» INSTRUCTIONS TO FOLLOW
Select the lines below containing the word "pyGuardPoint".

[Stored data]
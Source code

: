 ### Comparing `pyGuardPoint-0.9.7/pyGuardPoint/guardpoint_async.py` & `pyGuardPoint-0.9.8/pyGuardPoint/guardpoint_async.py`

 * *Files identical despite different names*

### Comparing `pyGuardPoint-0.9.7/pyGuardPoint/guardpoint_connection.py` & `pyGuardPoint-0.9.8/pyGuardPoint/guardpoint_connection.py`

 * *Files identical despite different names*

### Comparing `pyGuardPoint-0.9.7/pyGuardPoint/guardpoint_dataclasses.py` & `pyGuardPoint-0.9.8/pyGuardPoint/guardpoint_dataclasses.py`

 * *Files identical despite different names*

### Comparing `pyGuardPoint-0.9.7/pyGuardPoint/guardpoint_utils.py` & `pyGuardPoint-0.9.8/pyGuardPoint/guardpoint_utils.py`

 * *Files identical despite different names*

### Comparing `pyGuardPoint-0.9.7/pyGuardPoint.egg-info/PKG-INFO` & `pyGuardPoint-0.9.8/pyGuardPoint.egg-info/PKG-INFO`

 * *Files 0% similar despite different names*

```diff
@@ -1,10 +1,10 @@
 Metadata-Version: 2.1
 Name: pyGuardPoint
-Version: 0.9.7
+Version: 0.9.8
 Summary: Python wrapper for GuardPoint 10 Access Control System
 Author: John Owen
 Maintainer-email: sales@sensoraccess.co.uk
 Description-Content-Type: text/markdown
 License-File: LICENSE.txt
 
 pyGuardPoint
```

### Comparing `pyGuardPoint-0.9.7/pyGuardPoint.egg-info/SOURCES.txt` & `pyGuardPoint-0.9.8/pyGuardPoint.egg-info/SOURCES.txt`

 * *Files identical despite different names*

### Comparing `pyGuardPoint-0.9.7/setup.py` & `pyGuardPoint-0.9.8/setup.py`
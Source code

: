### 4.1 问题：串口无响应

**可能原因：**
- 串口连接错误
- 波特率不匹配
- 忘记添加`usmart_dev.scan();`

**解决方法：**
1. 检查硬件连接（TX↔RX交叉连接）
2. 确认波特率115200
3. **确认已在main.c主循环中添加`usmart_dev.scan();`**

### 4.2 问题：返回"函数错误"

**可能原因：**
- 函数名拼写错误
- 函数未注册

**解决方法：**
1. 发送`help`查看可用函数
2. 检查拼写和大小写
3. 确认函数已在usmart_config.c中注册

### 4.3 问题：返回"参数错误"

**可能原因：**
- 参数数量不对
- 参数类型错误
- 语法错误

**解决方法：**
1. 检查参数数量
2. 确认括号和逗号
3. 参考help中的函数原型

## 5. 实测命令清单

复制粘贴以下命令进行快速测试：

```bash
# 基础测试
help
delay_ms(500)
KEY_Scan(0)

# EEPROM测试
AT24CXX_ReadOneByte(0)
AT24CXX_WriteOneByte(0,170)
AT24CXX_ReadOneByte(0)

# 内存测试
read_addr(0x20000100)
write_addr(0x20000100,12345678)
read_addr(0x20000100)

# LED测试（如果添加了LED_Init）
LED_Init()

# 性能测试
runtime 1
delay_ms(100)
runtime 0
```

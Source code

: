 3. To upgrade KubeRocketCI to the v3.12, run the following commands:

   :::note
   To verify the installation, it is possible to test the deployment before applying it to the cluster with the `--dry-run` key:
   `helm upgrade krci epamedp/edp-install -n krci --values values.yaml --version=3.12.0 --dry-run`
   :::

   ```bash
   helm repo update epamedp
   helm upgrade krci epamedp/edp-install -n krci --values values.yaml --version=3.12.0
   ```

» ANSWER FOR THIS EXERCISE
: ### Comparing `pyGuardPoint-0.9.7/pyGuardPoint/guardpoint_async.py` & `pyGuardPoint-0.9.8/pyGuardPoint/guardpoint_async.py`
### Comparing `pyGuardPoint-0.9.7/pyGuardPoint/guardpoint_connection.py` & `pyGuardPoint-0.9.8/pyGuardPoint/guardpoint_connection.py`
### Comparing `pyGuardPoint-0.9.7/pyGuardPoint/guardpoint_dataclasses.py` & `pyGuardPoint-0.9.8/pyGuardPoint/guardpoint_dataclasses.py`
### Comparing `pyGuardPoint-0.9.7/pyGuardPoint/guardpoint_utils.py` & `pyGuardPoint-0.9.8/pyGuardPoint/guardpoint_utils.py`
### Comparing `pyGuardPoint-0.9.7/pyGuardPoint.egg-info/PKG-INFO` & `pyGuardPoint-0.9.8/pyGuardPoint.egg-info/PKG-INFO`
 Name: pyGuardPoint
 pyGuardPoint
### Comparing `pyGuardPoint-0.9.7/pyGuardPoint.egg-info/SOURCES.txt` & `pyGuardPoint-0.9.8/pyGuardPoint.egg-info/SOURCES.txt`
### Comparing `pyGuardPoint-0.9.7/setup.py` & `pyGuardPoint-0.9.8/setup.py`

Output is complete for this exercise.